Problem requirements: Please state in a single number how many lines of the entries below include the word "psdeforms".
═════ Available records
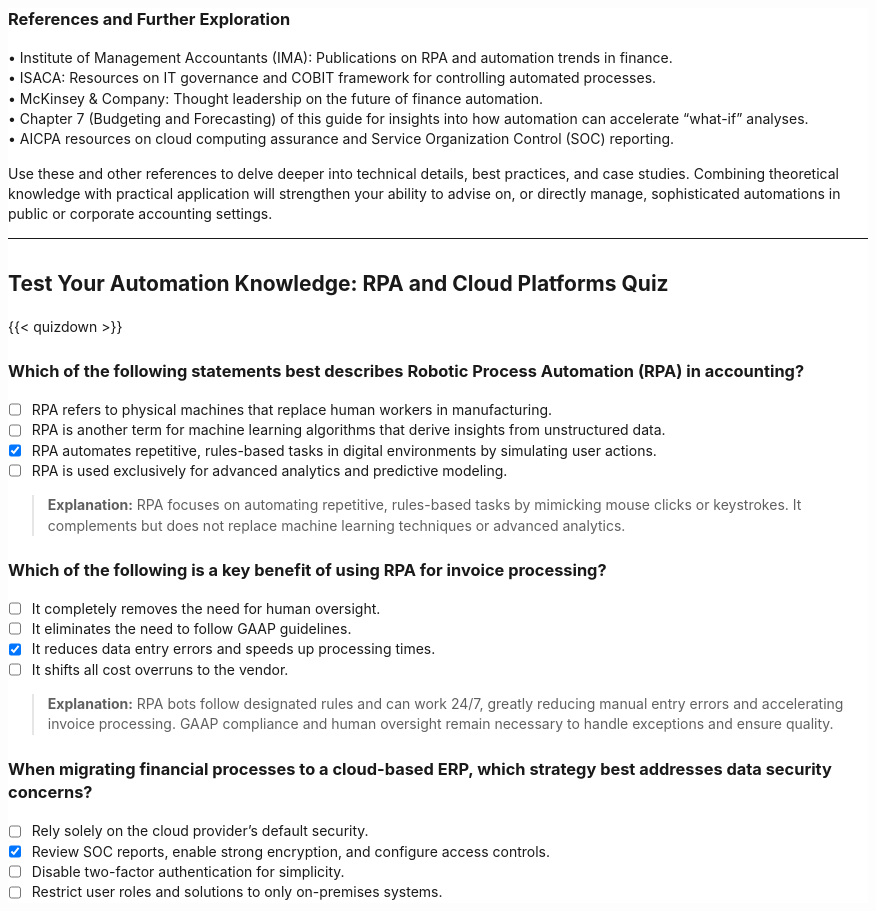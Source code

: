### References and Further Exploration

• Institute of Management Accountants (IMA): Publications on RPA and automation trends in finance.  
• ISACA: Resources on IT governance and COBIT framework for controlling automated processes.  
• McKinsey & Company: Thought leadership on the future of finance automation.  
• Chapter 7 (Budgeting and Forecasting) of this guide for insights into how automation can accelerate “what-if” analyses.  
• AICPA resources on cloud computing assurance and Service Organization Control (SOC) reporting.  

Use these and other references to delve deeper into technical details, best practices, and case studies. Combining theoretical knowledge with practical application will strengthen your ability to advise on, or directly manage, sophisticated automations in public or corporate accounting settings.

---

## Test Your Automation Knowledge: RPA and Cloud Platforms Quiz

{{< quizdown >}}

### Which of the following statements best describes Robotic Process Automation (RPA) in accounting?

- [ ] RPA refers to physical machines that replace human workers in manufacturing.  
- [ ] RPA is another term for machine learning algorithms that derive insights from unstructured data.  
- [x] RPA automates repetitive, rules-based tasks in digital environments by simulating user actions.  
- [ ] RPA is used exclusively for advanced analytics and predictive modeling.  

> **Explanation:** RPA focuses on automating repetitive, rules-based tasks by mimicking mouse clicks or keystrokes. It complements but does not replace machine learning techniques or advanced analytics.

### Which of the following is a key benefit of using RPA for invoice processing?

- [ ] It completely removes the need for human oversight.  
- [ ] It eliminates the need to follow GAAP guidelines.  
- [x] It reduces data entry errors and speeds up processing times.  
- [ ] It shifts all cost overruns to the vendor.  

> **Explanation:** RPA bots follow designated rules and can work 24/7, greatly reducing manual entry errors and accelerating invoice processing. GAAP compliance and human oversight remain necessary to handle exceptions and ensure quality.

### When migrating financial processes to a cloud-based ERP, which strategy best addresses data security concerns?

- [ ] Rely solely on the cloud provider’s default security.  
- [x] Review SOC reports, enable strong encryption, and configure access controls.  
- [ ] Disable two-factor authentication for simplicity.  
- [ ] Restrict user roles and solutions to only on-premises systems.  
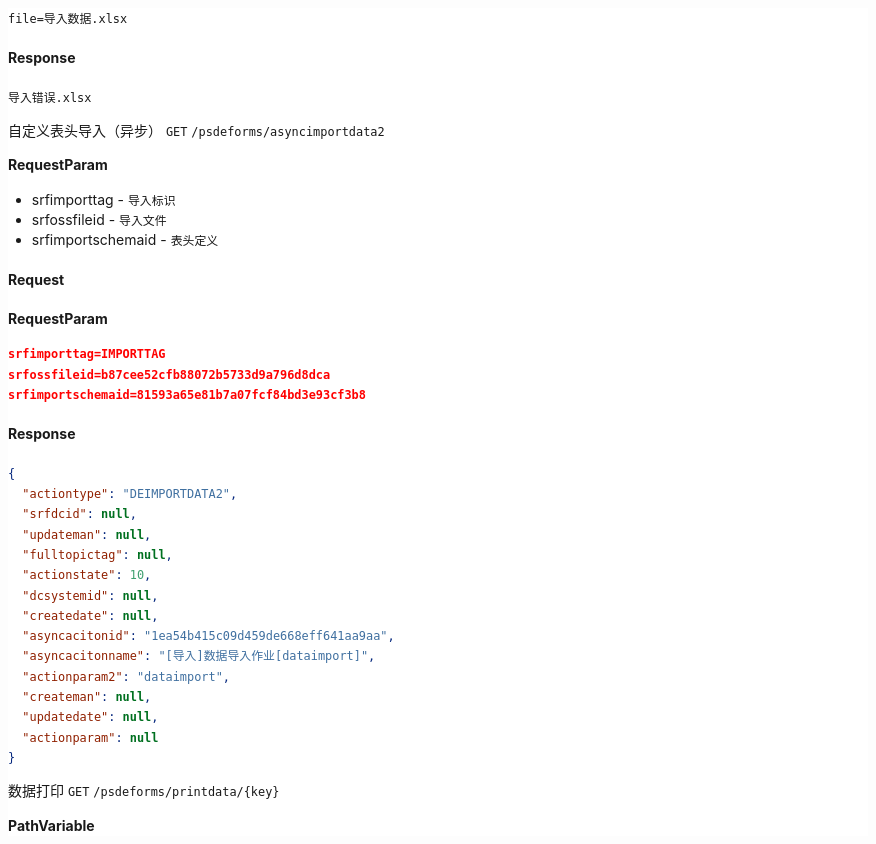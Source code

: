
 ```
file=导入数据.xlsx
```

#### **Response**
```file
导入错误.xlsx
```





自定义表头导入（异步） `GET` `/psdeforms/asyncimportdata2`

<p class="panel-title"><b>RequestParam</b></p>

* srfimporttag - `导入标识`
* srfossfileid - `导入文件`
* srfimportschemaid - `表头定义`




#### **Request**

<p class="panel-title"><b>RequestParam</b></p>

```json
srfimporttag=IMPORTTAG
srfossfileid=b87cee52cfb88072b5733d9a796d8dca
srfimportschemaid=81593a65e81b7a07fcf84bd3e93cf3b8
```

#### **Response**
```json
{
  "actiontype": "DEIMPORTDATA2",
  "srfdcid": null,
  "updateman": null,
  "fulltopictag": null,
  "actionstate": 10,
  "dcsystemid": null,
  "createdate": null,
  "asyncacitonid": "1ea54b415c09d459de668eff641aa9aa",
  "asyncacitonname": "[导入]数据导入作业[dataimport]",
  "actionparam2": "dataimport",
  "createman": null,
  "updatedate": null,
  "actionparam": null
}
```





数据打印 `GET` `/psdeforms/printdata/{key}`

<p class="panel-title"><b>PathVariable</b></p>
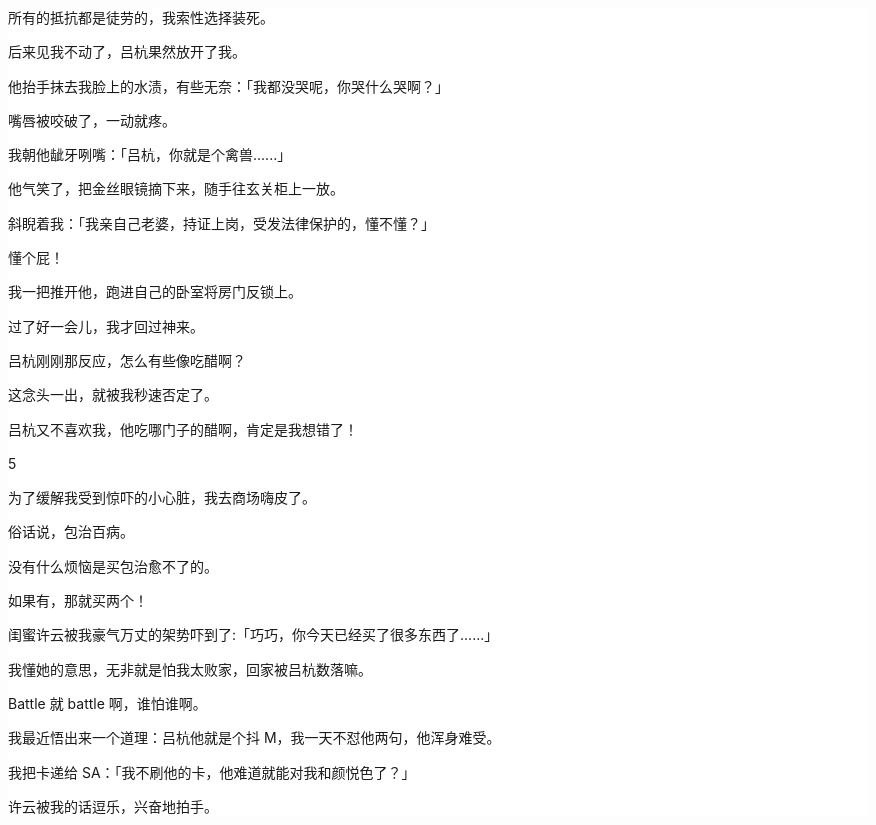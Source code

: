
所有的抵抗都是徒劳的，我索性选择装死。


后来见我不动了，吕杭果然放开了我。


他抬手抹去我脸上的水渍，有些无奈：「我都没哭呢，你哭什么哭啊？」


嘴唇被咬破了，一动就疼。


我朝他龇牙咧嘴：「吕杭，你就是个禽兽......」


他气笑了，把金丝眼镜摘下来，随手往玄关柜上一放。


斜睨着我：「我亲自己老婆，持证上岗，受发法律保护的，懂不懂？」


懂个屁！


我一把推开他，跑进自己的卧室将房门反锁上。


过了好一会儿，我才回过神来。


吕杭刚刚那反应，怎么有些像吃醋啊？


这念头一出，就被我秒速否定了。


吕杭又不喜欢我，他吃哪门子的醋啊，肯定是我想错了！


5


为了缓解我受到惊吓的小心脏，我去商场嗨皮了。


俗话说，包治百病。


没有什么烦恼是买包治愈不了的。


如果有，那就买两个！


闺蜜许云被我豪气万丈的架势吓到了:「巧巧，你今天已经买了很多东西了......」


我懂她的意思，无非就是怕我太败家，回家被吕杭数落嘛。


Battle 就 battle 啊，谁怕谁啊。


我最近悟出来一个道理：吕杭他就是个抖 M，我一天不怼他两句，他浑身难受。


我把卡递给 SA：「我不刷他的卡，他难道就能对我和颜悦色了？」


许云被我的话逗乐，兴奋地拍手。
══════════
Result: 2